Le relief particulier de la colline de Laon, avec ses pentes très escarpées la prédispose très tôt à être utilisée comme forteresse.

Peu avant le début de l’ère chrétienne, les Gaulois ont déjà bâti un oppide au camp retranché fortifié sur la pointe orientale du plateau de Laon.

À l’époque romaine, César occupe Reims et l’ensemble de la population de la province se range à ses côtés en 57 av. J.C., épisode relaté dans la Guerre des Gaules.

Il installera même une garnison sur la colline de Bibrax, dont on a longtemps cru qu’il s’agissait de la colline de Laon.

Ce qui est certain est le développement d’un castrum au niveau de la cité médiévale actuelle, autour de laquelle les habitants vont se cristalliser. Ainsi se formera une petite ville, et apparaîtra la dénomination de Lugdunum (même étymologie que Lyon). Le nom de la ville variera beaucoup au cours des siècles (on relèvera notamment Laudanum, Lauduni, Loon, Loom, Montloon, Laon – Le – Cloué, etc…)

Au cours des premiers siècles de l’ère chrétienne, Laon n’est qu’une petite ville, dépendant du diocèse de Reims, avec laquelle elle n’a que peu de rapports, du fait notamment des difficultés de communication.

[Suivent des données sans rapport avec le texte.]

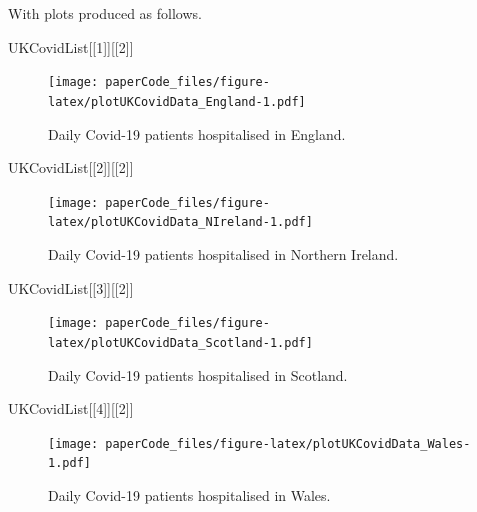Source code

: \documentclass[
]{article}
\newenvironment{Shaded}{\begin{snugshade}}{\end{snugshade}}
\newcommand{\DecValTok}[1]{\textcolor[rgb]{0.00,0.00,0.81}{#1}}
\newcommand{\NormalTok}[1]{#1}
\begin{document}
With plots produced as follows.

\begin{Shaded}
\begin{Highlighting}[]
\NormalTok{UKCovidList[[}\DecValTok{1}\NormalTok{]][[}\DecValTok{2}\NormalTok{]]}
\end{Highlighting}
\end{Shaded}

\begin{figure}
\centering
\texttt{[image: paperCode\_files/figure-latex/plotUKCovidData\_England-1.pdf]}
\caption{\label{fig:UKCovid}Daily Covid-19 patients hospitalised in
England.}
\end{figure}

\begin{Shaded}
\begin{Highlighting}[]
\NormalTok{UKCovidList[[}\DecValTok{2}\NormalTok{]][[}\DecValTok{2}\NormalTok{]]}
\end{Highlighting}
\end{Shaded}

\begin{figure}
\centering
\texttt{[image: paperCode\_files/figure-latex/plotUKCovidData\_NIreland-1.pdf]}
\caption{\label{fig:UKCovid}Daily Covid-19 patients hospitalised in
Northern Ireland.}
\end{figure}

\begin{Shaded}
\begin{Highlighting}[]
\NormalTok{UKCovidList[[}\DecValTok{3}\NormalTok{]][[}\DecValTok{2}\NormalTok{]]}
\end{Highlighting}
\end{Shaded}

\begin{figure}
\centering
\texttt{[image: paperCode\_files/figure-latex/plotUKCovidData\_Scotland-1.pdf]}
\caption{\label{fig:UKCovid}Daily Covid-19 patients hospitalised in
Scotland.}
\end{figure}

\begin{Shaded}
\begin{Highlighting}[]
\NormalTok{UKCovidList[[}\DecValTok{4}\NormalTok{]][[}\DecValTok{2}\NormalTok{]]}
\end{Highlighting}
\end{Shaded}

\begin{figure}
\centering
\texttt{[image: paperCode\_files/figure-latex/plotUKCovidData\_Wales-1.pdf]}
\caption{\label{fig:UKCovid}Daily Covid-19 patients hospitalised in
Wales.}
\end{figure}
\end{document}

C’est à Saint Rémy, Archevêque de Reims, que la ville de Laon doit véritablement son premier essor (n’oublions pas qu’il serait né non loin de Laon, à proximité du Chemin des Dames, où ses parents étaient propriétaires terriens). Vers 497, il fonde un évêché et érige en cathédrale l’église Sainte Marie.

Les établissements religieux, ajoutés à la place forte militaire, attirent une population croissante qui se fixe principalement dans la Cité (le quartier actuel autour de la cathédrale), protégée par des fortifications. Le Bourg, qui ne sera entouré de remparts qu’au XIIe siècle, s’étendra surtout à partir du IXème siècle.

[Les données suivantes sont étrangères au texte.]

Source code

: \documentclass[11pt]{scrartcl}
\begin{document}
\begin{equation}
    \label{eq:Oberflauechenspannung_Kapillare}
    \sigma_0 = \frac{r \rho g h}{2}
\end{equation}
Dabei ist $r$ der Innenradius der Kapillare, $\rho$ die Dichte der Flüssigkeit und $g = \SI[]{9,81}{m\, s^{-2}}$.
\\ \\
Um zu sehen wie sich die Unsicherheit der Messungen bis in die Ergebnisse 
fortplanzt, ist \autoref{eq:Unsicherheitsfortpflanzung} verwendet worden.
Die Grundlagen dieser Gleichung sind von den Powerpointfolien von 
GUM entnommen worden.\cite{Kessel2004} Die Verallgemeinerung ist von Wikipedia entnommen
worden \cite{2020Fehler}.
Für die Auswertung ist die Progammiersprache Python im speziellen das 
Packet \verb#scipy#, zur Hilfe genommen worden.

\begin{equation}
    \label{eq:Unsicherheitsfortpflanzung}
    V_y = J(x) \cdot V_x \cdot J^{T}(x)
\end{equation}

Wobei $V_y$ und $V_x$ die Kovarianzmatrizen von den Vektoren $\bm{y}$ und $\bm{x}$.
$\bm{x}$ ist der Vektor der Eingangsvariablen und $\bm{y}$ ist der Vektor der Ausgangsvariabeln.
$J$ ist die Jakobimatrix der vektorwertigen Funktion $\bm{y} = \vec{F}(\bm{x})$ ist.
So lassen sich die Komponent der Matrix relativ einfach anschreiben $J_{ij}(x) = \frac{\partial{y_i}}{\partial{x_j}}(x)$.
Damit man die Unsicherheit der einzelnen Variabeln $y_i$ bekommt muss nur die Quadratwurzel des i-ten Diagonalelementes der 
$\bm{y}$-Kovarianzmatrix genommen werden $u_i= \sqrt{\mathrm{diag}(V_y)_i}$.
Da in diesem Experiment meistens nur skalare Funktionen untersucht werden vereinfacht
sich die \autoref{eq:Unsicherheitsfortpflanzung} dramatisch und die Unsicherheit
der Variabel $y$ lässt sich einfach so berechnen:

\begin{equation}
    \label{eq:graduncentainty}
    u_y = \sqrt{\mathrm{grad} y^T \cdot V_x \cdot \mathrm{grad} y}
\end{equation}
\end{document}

Lorsque Charles Martel meurt en 741, son royaume est partagé entre ses trois fils : Pépin, Carloman et Griphon. Ce dernier, s’estimant lésé dans le partage, se révolte contre ses frères et se réfugie à Laon. Pépin et Carloman assiègent la ville. Laon se rend et Griphon est emprisonné.

À la fin du IXème siècle, les Normands envahissent la région de Laon. En 882, ils tentent en vain d’investir la Cité et ravagent le Bourg ainsi que le quartier de la Villette Saint Vincent, détruisant les églises et les abbayes (celles de Saint Jean du Bourg, Saint Hilaire Saint Vincent) qui seront remaniées par la suite.

À la fin de la dynastie carolingienne, Laon se retrouve « capitale » du Royaume – d’un royaume, il est vrai, relativement réduit, où l’autorité du roi est faible et le trône sans cesse disputé. Le Palais Royal est situé à côté de l’Abbaye Notre Dame, près de la Porte Royée (qui deviendra la Porte d’Ardon). Construit du temps de Clovis, il sera bientôt désaffecté et tombera en ruines au XIIème siècle. Charles III Le Simple, Louis IV d’Outremer, Lothaire et Louis V se succèdent à Laon sur le trône de France. Lorsque Charles III Le Simple est détrôné, le nouveau roi, Raoul de Bourgogne, accorde le comté de Laon à Herbert. Celui – ci, en 928, fait construire un château fort sur l’extrémité occidentale de la montagne, en un lieu nommé Gaillot. Il sera détruit en 1411.

C’est Louis d’Outremer qui en 938, fait construire l’imposante tour, qui porte son nom, contre la porte Mortée.

En 987, Louis V, dernier roi carolingien, cède le trône à Hugues Capet. Le fils de Hugues Capet est encore couronné à Laon, en 996, alors que la ville a déjà cessé d’être capitale du royaume.

Avec le début de la dynastie Capétienne, le pouvoir politique bascule à Paris et Laon se retire des grandes luttes du temps. Un nouveau palais royal est cependant construit sous Louis VII mais il ne reçoit que rarement les visites royales.

Saint Louis, venu à Laon, en 1270, est encore logé dans l’ancien palais, déjà en parti en ruine.